[Saved entries]
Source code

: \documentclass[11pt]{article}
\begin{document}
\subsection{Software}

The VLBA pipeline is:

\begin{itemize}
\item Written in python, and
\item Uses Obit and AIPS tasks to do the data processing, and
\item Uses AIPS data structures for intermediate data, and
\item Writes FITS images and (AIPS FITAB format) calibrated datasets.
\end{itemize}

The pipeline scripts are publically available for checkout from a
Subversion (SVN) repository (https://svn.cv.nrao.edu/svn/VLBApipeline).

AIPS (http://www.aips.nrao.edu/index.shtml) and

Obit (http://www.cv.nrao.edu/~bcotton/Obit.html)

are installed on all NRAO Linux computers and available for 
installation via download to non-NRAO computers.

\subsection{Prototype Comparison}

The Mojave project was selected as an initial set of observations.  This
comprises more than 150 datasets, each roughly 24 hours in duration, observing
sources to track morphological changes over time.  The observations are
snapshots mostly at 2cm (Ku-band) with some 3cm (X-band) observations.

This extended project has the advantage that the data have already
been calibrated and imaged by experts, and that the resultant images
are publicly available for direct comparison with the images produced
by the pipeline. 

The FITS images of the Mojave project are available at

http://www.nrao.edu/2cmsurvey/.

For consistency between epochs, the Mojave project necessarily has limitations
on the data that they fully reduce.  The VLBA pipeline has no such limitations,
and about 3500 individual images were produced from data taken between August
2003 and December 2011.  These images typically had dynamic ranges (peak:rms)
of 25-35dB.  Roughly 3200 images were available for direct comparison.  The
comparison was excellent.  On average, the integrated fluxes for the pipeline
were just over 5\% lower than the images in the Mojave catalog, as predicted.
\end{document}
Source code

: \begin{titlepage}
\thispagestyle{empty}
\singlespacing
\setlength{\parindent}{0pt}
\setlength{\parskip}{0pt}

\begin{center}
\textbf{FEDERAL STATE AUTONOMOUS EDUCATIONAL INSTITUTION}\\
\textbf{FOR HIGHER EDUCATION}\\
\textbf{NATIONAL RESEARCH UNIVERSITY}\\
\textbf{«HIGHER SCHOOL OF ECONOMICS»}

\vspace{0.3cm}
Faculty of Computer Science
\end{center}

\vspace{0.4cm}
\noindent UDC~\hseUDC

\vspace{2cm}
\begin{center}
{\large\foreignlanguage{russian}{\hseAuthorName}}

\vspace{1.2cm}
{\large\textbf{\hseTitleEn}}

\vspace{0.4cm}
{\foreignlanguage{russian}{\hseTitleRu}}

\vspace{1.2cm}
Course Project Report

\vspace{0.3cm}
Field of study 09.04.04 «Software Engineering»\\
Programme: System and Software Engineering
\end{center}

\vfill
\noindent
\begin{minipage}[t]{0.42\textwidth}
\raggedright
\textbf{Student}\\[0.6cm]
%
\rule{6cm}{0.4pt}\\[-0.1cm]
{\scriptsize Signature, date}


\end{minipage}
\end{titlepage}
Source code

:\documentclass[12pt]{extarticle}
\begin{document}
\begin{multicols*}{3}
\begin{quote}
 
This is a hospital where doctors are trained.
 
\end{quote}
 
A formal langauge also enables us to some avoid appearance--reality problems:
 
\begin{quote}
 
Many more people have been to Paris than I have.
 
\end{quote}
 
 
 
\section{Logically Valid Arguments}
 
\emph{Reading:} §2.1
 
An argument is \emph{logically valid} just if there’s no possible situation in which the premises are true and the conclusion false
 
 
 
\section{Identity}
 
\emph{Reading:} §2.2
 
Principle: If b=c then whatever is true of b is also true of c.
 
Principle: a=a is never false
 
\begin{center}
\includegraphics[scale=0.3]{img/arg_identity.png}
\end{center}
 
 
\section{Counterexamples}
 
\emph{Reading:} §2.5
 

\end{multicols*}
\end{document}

● **Prompt**
From the data above, extract every line in its exact form.

● **Response to this task**
Source code

: \documentclass[11pt]{article}
\begin{document}
\subsection{Software}

The VLBA pipeline is:

\begin{itemize}
\item Written in python, and
\item Uses Obit and AIPS tasks to do the data processing, and
\item Uses AIPS data structures for intermediate data, and
\item Writes FITS images and (AIPS FITAB format) calibrated datasets.
\end{itemize}

The pipeline scripts are publically available for checkout from a
Subversion (SVN) repository (https://svn.cv.nrao.edu/svn/VLBApipeline).

AIPS (http://www.aips.nrao.edu/index.shtml) and

Obit (http://www.cv.nrao.edu/~bcotton/Obit.html)

are installed on all NRAO Linux computers and available for 
installation via download to non-NRAO computers.

\subsection{Prototype Comparison}

The Mojave project was selected as an initial set of observations.  This
comprises more than 150 datasets, each roughly 24 hours in duration, observing
sources to track morphological changes over time.  The observations are
snapshots mostly at 2cm (Ku-band) with some 3cm (X-band) observations.

This extended project has the advantage that the data have already
been calibrated and imaged by experts, and that the resultant images
are publicly available for direct comparison with the images produced
by the pipeline. 

The FITS images of the Mojave project are available at

http://www.nrao.edu/2cmsurvey/.

For consistency between epochs, the Mojave project necessarily has limitations
on the data that they fully reduce.  The VLBA pipeline has no such limitations,
and about 3500 individual images were produced from data taken between August
2003 and December 2011.  These images typically had dynamic ranges (peak:rms)
of 25-35dB.  Roughly 3200 images were available for direct comparison.  The
comparison was excellent.  On average, the integrated fluxes for the pipeline
were just over 5\% lower than the images in the Mojave catalog, as predicted.
\end{document}
Source code

: \begin{titlepage}
\thispagestyle{empty}
\singlespacing
\setlength{\parindent}{0pt}
\setlength{\parskip}{0pt}

\begin{center}
\textbf{FEDERAL STATE AUTONOMOUS EDUCATIONAL INSTITUTION}\\
\textbf{FOR HIGHER EDUCATION}\\
\textbf{NATIONAL RESEARCH UNIVERSITY}\\
\textbf{«HIGHER SCHOOL OF ECONOMICS»}

\vspace{0.3cm}
Faculty of Computer Science
\end{center}

\vspace{0.4cm}
\noindent UDC~\hseUDC

\vspace{2cm}
\begin{center}
{\large\foreignlanguage{russian}{\hseAuthorName}}

\vspace{1.2cm}
{\large\textbf{\hseTitleEn}}

\vspace{0.4cm}
{\foreignlanguage{russian}{\hseTitleRu}}

\vspace{1.2cm}
Course Project Report

\vspace{0.3cm}
Field of study 09.04.04 «Software Engineering»\\
Programme: System and Software Engineering
\end{center}

\vfill
\noindent
\begin{minipage}[t]{0.42\textwidth}
\raggedright
\textbf{Student}\\[0.6cm]
%
\rule{6cm}{0.4pt}\\[-0.1cm]
{\scriptsize Signature, date}


\end{minipage}
\end{titlepage}
Source code

:\documentclass[12pt]{extarticle}
\begin{document}
\begin{multicols*}{3}
\begin{quote}
 
This is a hospital where doctors are trained.
 
\end{quote}
 
A formal langauge also enables us to some avoid appearance--reality problems:
 
\begin{quote}
 
Many more people have been to Paris than I have.
 
\end{quote}
 
 
 
\section{Logically Valid Arguments}
 
\emph{Reading:} §2.1
 
An argument is \emph{logically valid} just if there’s no possible situation in which the premises are true and the conclusion false
 
 
 
\section{Identity}
 
\emph{Reading:} §2.2
 
Principle: If b=c then whatever is true of b is also true of c.
 
Principle: a=a is never false
 
\begin{center}
\includegraphics[scale=0.3]{img/arg_identity.png}
\end{center}
 
 
\section{Counterexamples}
 
\emph{Reading:} §2.5
 

\end{multicols*}
\end{document}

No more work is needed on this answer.